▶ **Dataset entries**
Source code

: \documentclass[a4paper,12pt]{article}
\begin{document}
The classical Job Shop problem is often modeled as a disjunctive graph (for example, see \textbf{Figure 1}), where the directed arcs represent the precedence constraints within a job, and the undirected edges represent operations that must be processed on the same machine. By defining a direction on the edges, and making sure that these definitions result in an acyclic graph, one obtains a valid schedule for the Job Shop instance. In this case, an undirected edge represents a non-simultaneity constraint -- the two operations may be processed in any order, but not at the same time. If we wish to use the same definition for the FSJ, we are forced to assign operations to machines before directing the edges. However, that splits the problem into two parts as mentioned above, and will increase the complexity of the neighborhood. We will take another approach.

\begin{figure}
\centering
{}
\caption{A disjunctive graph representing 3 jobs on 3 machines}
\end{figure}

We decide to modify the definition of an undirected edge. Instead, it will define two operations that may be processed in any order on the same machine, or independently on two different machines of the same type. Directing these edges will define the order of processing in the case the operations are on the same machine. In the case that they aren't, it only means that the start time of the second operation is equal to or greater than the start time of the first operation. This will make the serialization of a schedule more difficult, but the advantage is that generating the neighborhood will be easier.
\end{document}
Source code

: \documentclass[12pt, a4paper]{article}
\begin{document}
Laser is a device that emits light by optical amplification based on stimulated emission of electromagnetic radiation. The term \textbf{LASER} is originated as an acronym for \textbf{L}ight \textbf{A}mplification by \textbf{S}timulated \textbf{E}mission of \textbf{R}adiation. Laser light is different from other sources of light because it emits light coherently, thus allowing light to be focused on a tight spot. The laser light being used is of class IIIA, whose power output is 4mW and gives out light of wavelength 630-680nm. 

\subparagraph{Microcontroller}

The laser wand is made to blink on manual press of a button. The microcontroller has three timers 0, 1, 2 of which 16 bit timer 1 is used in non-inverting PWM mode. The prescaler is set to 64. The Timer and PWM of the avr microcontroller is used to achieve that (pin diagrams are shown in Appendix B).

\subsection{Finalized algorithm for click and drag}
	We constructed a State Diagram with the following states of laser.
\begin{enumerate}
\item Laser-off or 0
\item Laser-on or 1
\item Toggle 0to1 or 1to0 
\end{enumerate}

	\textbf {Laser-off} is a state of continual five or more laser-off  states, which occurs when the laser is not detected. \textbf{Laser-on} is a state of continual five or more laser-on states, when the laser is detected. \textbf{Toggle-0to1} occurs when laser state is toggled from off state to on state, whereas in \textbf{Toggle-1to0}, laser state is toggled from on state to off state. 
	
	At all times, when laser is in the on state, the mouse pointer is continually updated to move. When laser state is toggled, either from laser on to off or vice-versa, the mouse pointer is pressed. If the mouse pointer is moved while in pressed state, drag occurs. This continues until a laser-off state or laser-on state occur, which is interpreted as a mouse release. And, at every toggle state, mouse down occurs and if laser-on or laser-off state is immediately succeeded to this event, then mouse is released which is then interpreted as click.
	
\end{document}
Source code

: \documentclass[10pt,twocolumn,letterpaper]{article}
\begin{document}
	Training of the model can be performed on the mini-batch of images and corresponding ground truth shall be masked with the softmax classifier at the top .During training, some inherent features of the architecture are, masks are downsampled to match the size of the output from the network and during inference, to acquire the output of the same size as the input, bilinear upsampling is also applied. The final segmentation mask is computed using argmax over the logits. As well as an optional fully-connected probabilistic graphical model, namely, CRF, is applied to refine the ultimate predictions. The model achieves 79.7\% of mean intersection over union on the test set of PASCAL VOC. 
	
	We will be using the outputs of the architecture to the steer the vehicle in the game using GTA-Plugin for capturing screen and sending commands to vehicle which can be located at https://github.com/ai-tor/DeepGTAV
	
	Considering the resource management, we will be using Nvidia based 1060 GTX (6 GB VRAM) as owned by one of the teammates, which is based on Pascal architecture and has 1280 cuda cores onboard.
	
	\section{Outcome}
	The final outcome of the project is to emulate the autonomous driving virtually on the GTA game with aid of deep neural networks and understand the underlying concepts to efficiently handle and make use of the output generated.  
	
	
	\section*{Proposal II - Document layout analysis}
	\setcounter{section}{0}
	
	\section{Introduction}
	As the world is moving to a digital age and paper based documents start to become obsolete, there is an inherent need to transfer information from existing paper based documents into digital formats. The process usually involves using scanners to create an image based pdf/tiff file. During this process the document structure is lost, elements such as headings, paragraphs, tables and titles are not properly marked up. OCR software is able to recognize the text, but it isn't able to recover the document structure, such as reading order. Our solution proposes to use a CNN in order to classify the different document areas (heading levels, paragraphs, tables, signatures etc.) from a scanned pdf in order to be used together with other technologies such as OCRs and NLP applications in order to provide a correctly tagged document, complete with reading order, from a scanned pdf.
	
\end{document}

▶ **About this task**
Retype the data in full, and keep every line identical to the original.

▶ **Result for this task**
Source code

: \documentclass[a4paper,12pt]{article}
\begin{document}
The classical Job Shop problem is often modeled as a disjunctive graph (for example, see \textbf{Figure 1}), where the directed arcs represent the precedence constraints within a job, and the undirected edges represent operations that must be processed on the same machine. By defining a direction on the edges, and making sure that these definitions result in an acyclic graph, one obtains a valid schedule for the Job Shop instance. In this case, an undirected edge represents a non-simultaneity constraint -- the two operations may be processed in any order, but not at the same time. If we wish to use the same definition for the FSJ, we are forced to assign operations to machines before directing the edges. However, that splits the problem into two parts as mentioned above, and will increase the complexity of the neighborhood. We will take another approach.

\begin{figure}
\centering
{}
\caption{A disjunctive graph representing 3 jobs on 3 machines}
\end{figure}

We decide to modify the definition of an undirected edge. Instead, it will define two operations that may be processed in any order on the same machine, or independently on two different machines of the same type. Directing these edges will define the order of processing in the case the operations are on the same machine. In the case that they aren't, it only means that the start time of the second operation is equal to or greater than the start time of the first operation. This will make the serialization of a schedule more difficult, but the advantage is that generating the neighborhood will be easier.
\end{document}
Source code

: \documentclass[12pt, a4paper]{article}
\begin{document}
Laser is a device that emits light by optical amplification based on stimulated emission of electromagnetic radiation. The term \textbf{LASER} is originated as an acronym for \textbf{L}ight \textbf{A}mplification by \textbf{S}timulated \textbf{E}mission of \textbf{R}adiation. Laser light is different from other sources of light because it emits light coherently, thus allowing light to be focused on a tight spot. The laser light being used is of class IIIA, whose power output is 4mW and gives out light of wavelength 630-680nm. 

\subparagraph{Microcontroller}

The laser wand is made to blink on manual press of a button. The microcontroller has three timers 0, 1, 2 of which 16 bit timer 1 is used in non-inverting PWM mode. The prescaler is set to 64. The Timer and PWM of the avr microcontroller is used to achieve that (pin diagrams are shown in Appendix B).

\subsection{Finalized algorithm for click and drag}
	We constructed a State Diagram with the following states of laser.
\begin{enumerate}
\item Laser-off or 0
\item Laser-on or 1
\item Toggle 0to1 or 1to0 
\end{enumerate}

	\textbf {Laser-off} is a state of continual five or more laser-off  states, which occurs when the laser is not detected. \textbf{Laser-on} is a state of continual five or more laser-on states, when the laser is detected. \textbf{Toggle-0to1} occurs when laser state is toggled from off state to on state, whereas in \textbf{Toggle-1to0}, laser state is toggled from on state to off state. 
	
	At all times, when laser is in the on state, the mouse pointer is continually updated to move. When laser state is toggled, either from laser on to off or vice-versa, the mouse pointer is pressed. If the mouse pointer is moved while in pressed state, drag occurs. This continues until a laser-off state or laser-on state occur, which is interpreted as a mouse release. And, at every toggle state, mouse down occurs and if laser-on or laser-off state is immediately succeeded to this event, then mouse is released which is then interpreted as click.
	
\end{document}
Source code

: \documentclass[10pt,twocolumn,letterpaper]{article}
\begin{document}
	Training of the model can be performed on the mini-batch of images and corresponding ground truth shall be masked with the softmax classifier at the top .During training, some inherent features of the architecture are, masks are downsampled to match the size of the output from the network and during inference, to acquire the output of the same size as the input, bilinear upsampling is also applied. The final segmentation mask is computed using argmax over the logits. As well as an optional fully-connected probabilistic graphical model, namely, CRF, is applied to refine the ultimate predictions. The model achieves 79.7\% of mean intersection over union on the test set of PASCAL VOC. 
	
	We will be using the outputs of the architecture to the steer the vehicle in the game using GTA-Plugin for capturing screen and sending commands to vehicle which can be located at https://github.com/ai-tor/DeepGTAV
	
	Considering the resource management, we will be using Nvidia based 1060 GTX (6 GB VRAM) as owned by one of the teammates, which is based on Pascal architecture and has 1280 cuda cores onboard.
	
	\section{Outcome}
	The final outcome of the project is to emulate the autonomous driving virtually on the GTA game with aid of deep neural networks and understand the underlying concepts to efficiently handle and make use of the output generated.  
	
	
	\section*{Proposal II - Document layout analysis}
	\setcounter{section}{0}
	
	\section{Introduction}
	As the world is moving to a digital age and paper based documents start to become obsolete, there is an inherent need to transfer information from existing paper based documents into digital formats. The process usually involves using scanners to create an image based pdf/tiff file. During this process the document structure is lost, elements such as headings, paragraphs, tables and titles are not properly marked up. OCR software is able to recognize the text, but it isn't able to recover the document structure, such as reading order. Our solution proposes to use a CNN in order to classify the different document areas (heading levels, paragraphs, tables, signatures etc.) from a scanned pdf in order to be used together with other technologies such as OCRs and NLP applications in order to provide a correctly tagged document, complete with reading order, from a scanned pdf.
	
\end{document}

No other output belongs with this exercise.